Estamos, desde ya, en Buenos Aires, ciudad desde hace rato enamorada del psicoanálisis. Más exactamente, en el Teatro La Comedia, donde transcurre una función de El Dr. Lacan: obra de teatro, comedia con toques de varieté, café concert; apuesta a una palabra jugosa, rebosante de sentido, alérgica a cualquier tipo de solemnidad. En El Dr. Lacan, la voz de quien Elisabeth Roudinesco llamó el "reinventor del psicoanálisis" se entreteje sin problemas con el desparpajo y los mil y un artificios escénicos.
Autor, director y actor de la obra (él interpreta a Lacan), Pablo Zunino, que también ha ejercido la crítica teatral, habla con el público y tiene algo de maestro de ceremonias, de prestidigitador atemporal. Es el momento del "Fin de fiesta", último tramo de la presentación, bonus track de intercambio con los espectadores que algunos prolongan un poquito más y van allá, junto al espejo que forma parte de la escenografía, a pararse junto a Zunino/Lacan, y a ver esas sonrisas, y marche una foto.
La obra es, en sí misma, un pequeño fenómeno: va por la octava temporada, con éxito de público incluso -puedo dar fe- en uno de los sábados de calor más aplastante del verano.
¿Dónde reside su magia? Quizás en lo que cuenta. O en cómo lo cuenta. En el agitado París posterior a mayo del 68, Lacan se dispone a dictar uno de sus célebres seminarios en la École Normale Supérieure y descubre, devastado, que ningún estudiante asistió. Frente a él se extiende un auditorio vacío. A pasar el mal trago lo ayuda Gloria González -interpretada por Silvia Armoza-, la asturiana que llegó a Francia huyendo de la Guerra Civil Española y terminó siendo secretaria y organizadora imprescindible de las actividades del Dr. Lacan. La sustancia de lo histórico juega a piacere con la imaginería escénica: Lacan y Gloria se sacan chispas verbales, bailan, hablan de Mao, el álgebra y la princesa Bonaparte, confunden francés y español, y comparten escena con grabaciones de la voz del Lacan real y una fugaz proyección de sus intervenciones -plenas de histrionismo- en la École.

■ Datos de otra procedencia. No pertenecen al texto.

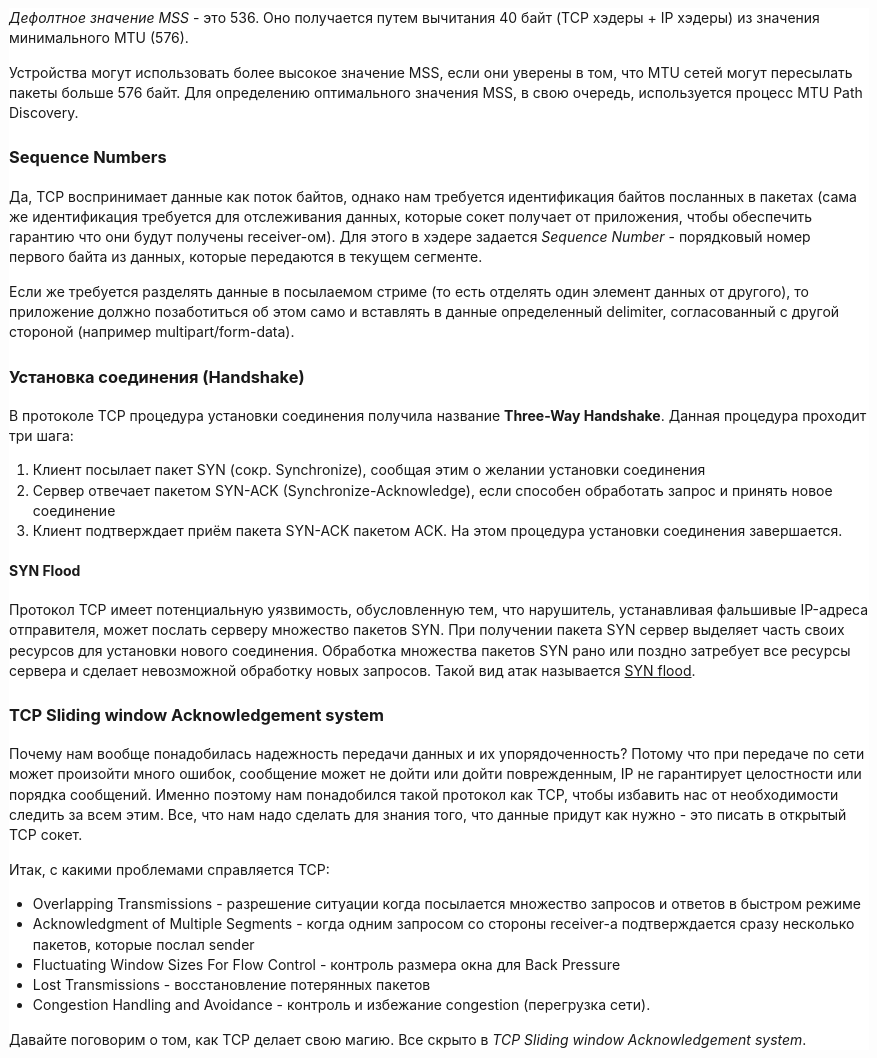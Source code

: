 *Дефолтное значение MSS* - это 536. Оно получается путем вычитания 40 байт (TCP хэдеры + IP хэдеры) из значения минимального MTU (576).

Устройства могут использовать более высокое значение MSS, если они уверены в том, что MTU сетей могут пересылать пакеты больше 576 байт. Для определению оптимального значения MSS, в свою очередь, используется процесс MTU Path Discovery.

### Sequence Numbers

Да, TCP воспринимает данные как поток байтов, однако нам требуется идентификация байтов посланных в пакетах (сама же идентификация требуется для отслеживания данных, которые сокет получает от приложения, чтобы обеспечить гарантию что они будут получены receiver-ом). Для этого в хэдере задается *Sequence Number* - порядковый номер первого байта из данных, которые передаются в текущем сегменте.

Если же требуется разделять данные в посылаемом стриме (то есть отделять один элемент данных от другого), то приложение должно позаботиться об этом само и вставлять в данные определенный delimiter, согласованный с другой стороной (например multipart/form-data).

### Установка соединения (Handshake)

В протоколе TCP процедура установки соединения получила название **Three-Way Handshake**. Данная процедура проходит три шага:
1. Клиент посылает пакет SYN (сокр. Synchronize), сообщая этим о желании установки соединения
2. Сервер отвечает пакетом SYN-ACK (Synchronize-Acknowledge), если способен обработать запрос и принять новое соединение
3. Клиент подтверждает приём пакета SYN-ACK пакетом ACK. На этом процедура установки соединения завершается.

#### SYN Flood

Протокол TCP имеет потенциальную уязвимость, обусловленную тем, что нарушитель, устанавливая фальшивые IP-адреса отправителя, может послать серверу множество пакетов SYN. При получении пакета SYN сервер выделяет часть своих ресурсов для установки нового соединения. Обработка множества пакетов SYN рано или поздно затребует все ресурсы сервера и сделает невозможной обработку новых запросов. Такой вид атак называется [SYN flood](https://ru.wikipedia.org/wiki/SYN-%D1%84%D0%BB%D1%83%D0%B4).

### TCP Sliding window Acknowledgement system

Почему нам вообще понадобилась надежность передачи данных и их упорядоченность? Потому что при передаче по сети может произойти много ошибок, сообщение может не дойти или дойти поврежденным, IP не гарантирует целостности или порядка сообщений. Именно поэтому нам понадобился такой протокол как TCP, чтобы избавить нас от необходимости следить за всем этим. Все, что нам надо сделать для знания того, что данные придут как нужно - это писать в открытый TCP сокет.

Итак, с какими проблемами справляется TCP:
- Overlapping Transmissions - разрешение ситуации когда посылается множество запросов и ответов в быстром режиме
- Acknowledgment of Multiple Segments - когда одним запросом со стороны receiver-а подтверждается сразу несколько пакетов, которые послал sender
- Fluctuating Window Sizes For Flow Control - контроль размера окна для Back Pressure
- Lost Transmissions - восстановление потерянных пакетов
- Congestion Handling and Avoidance - контроль и избежание congestion (перегрузка сети).

Давайте поговорим о том, как TCP делает свою магию. Все скрыто в *TCP Sliding window Acknowledgement system*.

"Aun con las mejores intenciones, siempre terminamos armando una iglesia o un ejército", se desespera el Lacan del escenario con palabras en las que resuenan los dichos del Lacan histórico. Y quizás allí resida uno de los secretos de esta obra: poner en escena - junto con la mención a los sueños, la sexualidad, Freud y compañía- al Lacan menos frecuentado, el que, al indagar en la subjetividad humana, generó también espacio para una reflexión política. El que renegó de su familia de origen; el que sabía demasiado bien que apenas somos un chisporroteo de vida entre dos rotundos vacíos; el que, al tanto de algunas oscuridades, puso el ojo en las rigideces que pueden impregnar hasta el discurso más contestatario. Además de darle un rostro moderno al psicoanálisis, Lacan dejó las huellas de un pensamiento de sutileza extrema, en que la más cruda conciencia de los límites humanos puede convivir con una luminosa vitalidad.
De esa mirada se nutre la obra de Zunino y su libérrima recreación de alguna zozobra en los tiempos del Seminario. Quienes cada sábado se acercan a verla celebran el disfrute de la risa, la magia de lo escénico. La invitación a reconciliarse con ese animal fatalmente incompleto que todos venimos a ser.